Bingo ideas / For the classroom

World War II Bingo Cards

A review game for a history unit or a documentary night. Each square is a real term, event, or figure from the war, and students mark it as it comes up in the lesson.

Free to design and print · edit any square · 3×3, 4×4, or 5×5

World War II bingo turns a dense history unit into an active review.

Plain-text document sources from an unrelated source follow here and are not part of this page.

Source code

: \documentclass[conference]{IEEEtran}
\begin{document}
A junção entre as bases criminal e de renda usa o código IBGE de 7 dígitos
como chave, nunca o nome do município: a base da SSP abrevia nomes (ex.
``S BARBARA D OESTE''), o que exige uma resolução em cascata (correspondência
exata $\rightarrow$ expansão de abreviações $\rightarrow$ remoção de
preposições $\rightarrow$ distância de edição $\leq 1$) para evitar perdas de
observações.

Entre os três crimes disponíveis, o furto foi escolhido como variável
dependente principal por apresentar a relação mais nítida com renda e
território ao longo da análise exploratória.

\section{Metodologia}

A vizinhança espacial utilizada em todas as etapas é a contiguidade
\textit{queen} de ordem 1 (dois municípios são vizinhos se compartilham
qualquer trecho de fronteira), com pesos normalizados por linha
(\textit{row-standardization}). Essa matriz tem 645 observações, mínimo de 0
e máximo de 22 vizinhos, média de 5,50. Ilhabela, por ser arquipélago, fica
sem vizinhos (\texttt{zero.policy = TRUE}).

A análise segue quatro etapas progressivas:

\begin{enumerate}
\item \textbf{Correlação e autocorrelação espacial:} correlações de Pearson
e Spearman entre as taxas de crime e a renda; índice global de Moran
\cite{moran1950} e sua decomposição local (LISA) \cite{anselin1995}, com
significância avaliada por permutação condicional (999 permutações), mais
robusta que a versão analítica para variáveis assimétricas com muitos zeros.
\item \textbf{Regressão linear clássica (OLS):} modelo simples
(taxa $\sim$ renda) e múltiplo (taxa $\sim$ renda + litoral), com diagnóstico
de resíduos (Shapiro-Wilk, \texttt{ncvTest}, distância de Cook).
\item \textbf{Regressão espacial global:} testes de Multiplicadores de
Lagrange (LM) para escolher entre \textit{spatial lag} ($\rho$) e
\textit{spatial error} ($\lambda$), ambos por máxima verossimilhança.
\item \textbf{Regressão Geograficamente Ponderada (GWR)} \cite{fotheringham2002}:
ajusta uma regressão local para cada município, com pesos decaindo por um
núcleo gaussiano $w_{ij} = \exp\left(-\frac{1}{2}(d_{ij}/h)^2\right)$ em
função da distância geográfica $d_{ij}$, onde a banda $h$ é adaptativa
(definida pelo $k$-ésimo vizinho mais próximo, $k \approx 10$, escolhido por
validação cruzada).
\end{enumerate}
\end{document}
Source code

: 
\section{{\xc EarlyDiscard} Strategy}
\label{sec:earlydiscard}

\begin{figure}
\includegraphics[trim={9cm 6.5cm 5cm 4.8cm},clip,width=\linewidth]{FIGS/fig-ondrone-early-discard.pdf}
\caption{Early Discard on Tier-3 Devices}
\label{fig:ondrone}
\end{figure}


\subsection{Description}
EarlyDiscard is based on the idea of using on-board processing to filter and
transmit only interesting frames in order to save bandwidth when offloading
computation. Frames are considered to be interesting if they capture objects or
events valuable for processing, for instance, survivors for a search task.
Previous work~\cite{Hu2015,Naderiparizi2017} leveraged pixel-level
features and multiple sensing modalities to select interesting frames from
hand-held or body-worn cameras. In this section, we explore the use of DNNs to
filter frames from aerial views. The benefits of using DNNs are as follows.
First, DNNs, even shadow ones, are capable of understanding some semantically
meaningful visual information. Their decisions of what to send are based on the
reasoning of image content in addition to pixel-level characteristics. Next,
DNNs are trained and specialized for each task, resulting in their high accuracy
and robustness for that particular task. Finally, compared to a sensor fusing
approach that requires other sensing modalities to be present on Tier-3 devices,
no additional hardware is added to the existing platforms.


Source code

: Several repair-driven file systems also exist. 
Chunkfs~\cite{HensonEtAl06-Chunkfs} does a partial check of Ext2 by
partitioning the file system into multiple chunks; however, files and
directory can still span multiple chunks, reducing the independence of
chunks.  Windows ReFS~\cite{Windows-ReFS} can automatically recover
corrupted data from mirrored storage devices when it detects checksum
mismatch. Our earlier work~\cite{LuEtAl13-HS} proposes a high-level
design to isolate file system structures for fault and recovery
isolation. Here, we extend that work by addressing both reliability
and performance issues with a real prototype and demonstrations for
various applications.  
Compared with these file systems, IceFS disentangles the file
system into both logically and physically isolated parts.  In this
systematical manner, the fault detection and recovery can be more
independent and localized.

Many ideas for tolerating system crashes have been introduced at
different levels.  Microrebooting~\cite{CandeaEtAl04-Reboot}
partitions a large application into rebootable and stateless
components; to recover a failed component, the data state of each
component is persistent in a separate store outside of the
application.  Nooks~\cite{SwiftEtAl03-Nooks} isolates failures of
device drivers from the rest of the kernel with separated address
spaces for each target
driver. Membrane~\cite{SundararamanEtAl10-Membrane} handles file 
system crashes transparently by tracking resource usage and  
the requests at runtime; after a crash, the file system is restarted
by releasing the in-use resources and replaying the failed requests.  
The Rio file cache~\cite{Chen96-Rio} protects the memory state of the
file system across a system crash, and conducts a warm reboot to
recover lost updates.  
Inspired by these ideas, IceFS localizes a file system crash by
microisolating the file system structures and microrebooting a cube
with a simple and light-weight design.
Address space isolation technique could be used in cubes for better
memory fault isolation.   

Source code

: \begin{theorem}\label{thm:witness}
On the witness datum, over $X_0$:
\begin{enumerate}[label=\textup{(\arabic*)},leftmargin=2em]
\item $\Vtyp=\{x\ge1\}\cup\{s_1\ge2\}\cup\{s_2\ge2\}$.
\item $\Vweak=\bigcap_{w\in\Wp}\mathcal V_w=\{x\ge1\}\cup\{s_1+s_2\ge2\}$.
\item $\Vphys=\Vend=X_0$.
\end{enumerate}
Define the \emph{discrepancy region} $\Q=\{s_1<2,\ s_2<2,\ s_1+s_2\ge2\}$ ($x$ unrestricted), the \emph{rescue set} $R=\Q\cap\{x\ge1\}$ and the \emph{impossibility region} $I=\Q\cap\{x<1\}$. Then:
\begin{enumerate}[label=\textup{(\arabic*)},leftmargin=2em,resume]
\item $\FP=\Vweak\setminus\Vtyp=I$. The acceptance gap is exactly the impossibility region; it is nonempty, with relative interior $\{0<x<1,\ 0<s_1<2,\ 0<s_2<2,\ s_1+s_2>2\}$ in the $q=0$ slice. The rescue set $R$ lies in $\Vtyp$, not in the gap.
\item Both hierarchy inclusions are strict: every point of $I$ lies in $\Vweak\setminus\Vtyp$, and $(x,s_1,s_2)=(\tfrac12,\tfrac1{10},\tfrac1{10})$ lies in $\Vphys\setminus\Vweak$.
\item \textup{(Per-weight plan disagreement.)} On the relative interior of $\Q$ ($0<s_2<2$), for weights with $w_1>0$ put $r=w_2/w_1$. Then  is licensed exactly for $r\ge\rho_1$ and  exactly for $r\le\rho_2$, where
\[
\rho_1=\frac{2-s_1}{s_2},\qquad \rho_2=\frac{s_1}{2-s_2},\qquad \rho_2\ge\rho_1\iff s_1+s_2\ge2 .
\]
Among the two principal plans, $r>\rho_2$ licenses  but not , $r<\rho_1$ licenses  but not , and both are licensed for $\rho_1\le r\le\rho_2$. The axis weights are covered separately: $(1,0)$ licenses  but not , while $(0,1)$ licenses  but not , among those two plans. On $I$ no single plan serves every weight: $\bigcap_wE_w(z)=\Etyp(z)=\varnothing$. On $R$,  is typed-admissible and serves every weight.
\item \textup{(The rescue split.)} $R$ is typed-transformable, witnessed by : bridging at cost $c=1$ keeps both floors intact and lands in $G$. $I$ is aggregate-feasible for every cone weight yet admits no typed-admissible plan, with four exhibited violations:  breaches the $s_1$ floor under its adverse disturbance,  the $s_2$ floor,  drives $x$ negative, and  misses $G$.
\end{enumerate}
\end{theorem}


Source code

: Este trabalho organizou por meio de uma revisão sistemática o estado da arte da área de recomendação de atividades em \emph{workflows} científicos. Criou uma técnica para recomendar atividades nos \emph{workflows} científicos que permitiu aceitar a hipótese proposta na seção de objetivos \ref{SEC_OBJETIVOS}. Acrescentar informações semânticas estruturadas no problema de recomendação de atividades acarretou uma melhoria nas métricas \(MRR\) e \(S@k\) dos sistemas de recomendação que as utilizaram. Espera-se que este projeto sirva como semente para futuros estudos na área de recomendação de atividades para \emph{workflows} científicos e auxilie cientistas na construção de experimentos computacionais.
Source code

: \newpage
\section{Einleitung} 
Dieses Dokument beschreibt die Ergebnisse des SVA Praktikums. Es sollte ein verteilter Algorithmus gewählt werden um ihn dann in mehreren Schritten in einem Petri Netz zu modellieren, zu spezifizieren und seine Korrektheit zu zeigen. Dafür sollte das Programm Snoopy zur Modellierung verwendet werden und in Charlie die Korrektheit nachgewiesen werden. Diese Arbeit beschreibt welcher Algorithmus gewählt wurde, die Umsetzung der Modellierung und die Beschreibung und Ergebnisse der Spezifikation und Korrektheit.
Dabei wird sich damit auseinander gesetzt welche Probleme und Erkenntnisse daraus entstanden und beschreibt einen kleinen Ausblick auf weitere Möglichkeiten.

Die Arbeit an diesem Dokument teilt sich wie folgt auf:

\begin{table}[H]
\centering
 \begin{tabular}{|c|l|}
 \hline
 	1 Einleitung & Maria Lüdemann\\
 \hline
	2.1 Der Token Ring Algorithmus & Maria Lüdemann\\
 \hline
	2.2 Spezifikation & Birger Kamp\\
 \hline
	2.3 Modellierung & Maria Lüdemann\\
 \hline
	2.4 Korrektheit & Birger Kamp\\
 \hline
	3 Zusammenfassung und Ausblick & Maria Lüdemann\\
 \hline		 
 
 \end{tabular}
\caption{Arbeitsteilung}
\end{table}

Start from a vintage-news template, keep the real terms below or match them to the chapters you are covering, and you have cards ready to print before class begins.

Because every card is shuffled from the same square list, each student gets a different grid, so the class can play together while everyone still has to recall the events and figures to mark their own squares.

Squares for a World War II card
  • D-Day
  • Pearl Harbor
  • Allied Powers
  • Axis Powers
  • Winston Churchill
  • The Blitz
  • Normandy landings
  • Battle of Midway
  • Rationing
  • Victory garden
  • Aircraft carrier
  • Code breakers
  • Battle of Britain
  • Stalingrad
  • V-E Day
  • V-J Day
  • The Home Front
  • Liberty ships
  • War bonds
  • Operation Overlord
  • Radar
  • Paratroopers
  • Iwo Jima
  • United Nations

These are just a starting point — swap in your own words in the editor before you print.

Ideas for your game
  • Use it as a unit review

    Read a clue and have students mark the matching term, so the game doubles as a recap of the events and figures from the whole unit.

  • Match it to a documentary

    Watching a wartime documentary? Have students mark each term as it appears on screen so they stay focused through the whole program.

  • Print a stack or play on devices

    Print a card per student for the desk, or share one link and a QR code so a tablet class can mark terms as the lesson moves on.

Editable and printable

Edit every square. Open the card in the editor, keep the suggested squares or replace them with your own words, emoji, or photos, and pick a theme that fits the day.

Print a whole set at once. Each card is shuffled from the same square list, so every player gets a unique grid. Print to standard letter or A4 paper on any home printer — or order professionally printed cards shipped to your door.

Or play live. Share one link and a QR code and the whole room plays from their phones, in person or over video.

Questions

How do I make World War II bingo for free?

Open the editor, pick a vintage theme, keep the suggested terms or match them to your chapters, and print a basic set without paying.

What should I put on the squares?

Use real events, places, and figures from the war, like D-Day, Pearl Harbor, and the Home Front, scaled to the level you are teaching.

How many cards do I need?

One per student. Each card is randomly shuffled from the same square list, so the whole class can play and still get unique grids.

Is this suitable for a classroom?

Yes. The squares stay on factual events and terms so the game works as a respectful review tool for a history unit or documentary.